§ LISTED ENTRIES
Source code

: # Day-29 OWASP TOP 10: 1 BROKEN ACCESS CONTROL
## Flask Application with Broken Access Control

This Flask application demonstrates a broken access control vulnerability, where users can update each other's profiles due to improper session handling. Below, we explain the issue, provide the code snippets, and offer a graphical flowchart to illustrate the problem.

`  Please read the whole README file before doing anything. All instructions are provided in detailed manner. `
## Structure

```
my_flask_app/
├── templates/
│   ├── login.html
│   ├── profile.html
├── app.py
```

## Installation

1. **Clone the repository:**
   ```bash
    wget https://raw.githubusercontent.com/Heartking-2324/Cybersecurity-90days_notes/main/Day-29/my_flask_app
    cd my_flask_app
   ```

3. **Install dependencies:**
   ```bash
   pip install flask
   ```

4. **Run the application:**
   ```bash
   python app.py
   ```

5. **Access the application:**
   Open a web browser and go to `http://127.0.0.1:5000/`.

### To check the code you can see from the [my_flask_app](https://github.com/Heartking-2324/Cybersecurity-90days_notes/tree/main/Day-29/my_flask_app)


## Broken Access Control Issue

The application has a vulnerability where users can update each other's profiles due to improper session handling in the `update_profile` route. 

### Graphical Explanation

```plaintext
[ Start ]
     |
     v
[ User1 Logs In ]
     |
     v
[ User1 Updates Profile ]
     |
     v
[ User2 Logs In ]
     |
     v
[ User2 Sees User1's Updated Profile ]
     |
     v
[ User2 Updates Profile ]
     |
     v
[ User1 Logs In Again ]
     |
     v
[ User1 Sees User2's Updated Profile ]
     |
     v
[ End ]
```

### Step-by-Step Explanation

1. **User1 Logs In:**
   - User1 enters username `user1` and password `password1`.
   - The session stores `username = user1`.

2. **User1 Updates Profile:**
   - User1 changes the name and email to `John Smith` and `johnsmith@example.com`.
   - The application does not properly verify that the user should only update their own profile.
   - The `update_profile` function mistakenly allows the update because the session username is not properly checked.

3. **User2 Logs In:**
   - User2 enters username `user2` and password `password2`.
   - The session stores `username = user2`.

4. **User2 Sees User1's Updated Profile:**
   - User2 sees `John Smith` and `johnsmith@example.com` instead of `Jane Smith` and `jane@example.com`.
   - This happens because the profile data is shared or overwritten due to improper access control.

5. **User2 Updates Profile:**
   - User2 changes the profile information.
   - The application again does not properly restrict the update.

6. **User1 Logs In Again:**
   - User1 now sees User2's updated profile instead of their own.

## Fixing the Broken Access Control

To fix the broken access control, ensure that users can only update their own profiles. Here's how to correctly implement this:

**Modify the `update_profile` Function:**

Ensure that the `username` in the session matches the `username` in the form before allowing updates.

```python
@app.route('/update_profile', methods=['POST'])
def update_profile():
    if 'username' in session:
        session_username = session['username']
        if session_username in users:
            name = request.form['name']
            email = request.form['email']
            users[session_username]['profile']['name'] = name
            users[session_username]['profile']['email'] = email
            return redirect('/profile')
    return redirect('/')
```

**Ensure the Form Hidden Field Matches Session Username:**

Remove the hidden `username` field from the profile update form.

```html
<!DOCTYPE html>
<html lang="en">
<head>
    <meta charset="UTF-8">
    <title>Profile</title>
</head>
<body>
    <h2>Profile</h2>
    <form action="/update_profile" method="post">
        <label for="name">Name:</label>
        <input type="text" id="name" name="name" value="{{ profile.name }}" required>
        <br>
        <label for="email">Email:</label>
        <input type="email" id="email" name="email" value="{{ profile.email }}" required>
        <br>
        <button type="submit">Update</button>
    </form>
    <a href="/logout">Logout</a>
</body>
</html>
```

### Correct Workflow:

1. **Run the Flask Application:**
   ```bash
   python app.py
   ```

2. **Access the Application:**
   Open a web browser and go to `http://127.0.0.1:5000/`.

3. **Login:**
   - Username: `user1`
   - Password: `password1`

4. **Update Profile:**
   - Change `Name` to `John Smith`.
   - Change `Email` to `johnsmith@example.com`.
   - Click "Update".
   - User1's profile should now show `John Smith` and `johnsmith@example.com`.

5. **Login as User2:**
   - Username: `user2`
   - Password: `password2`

§ WHAT THE EXERCISE ASKS
The answer must be every line of the data that holds the word "required".

§ YOUR RESPONSE
        <input type="text" id="name" name="name" value="{{ profile.name }}" required>
        <input type="email" id="email" name="email" value="{{ profile.email }}" required>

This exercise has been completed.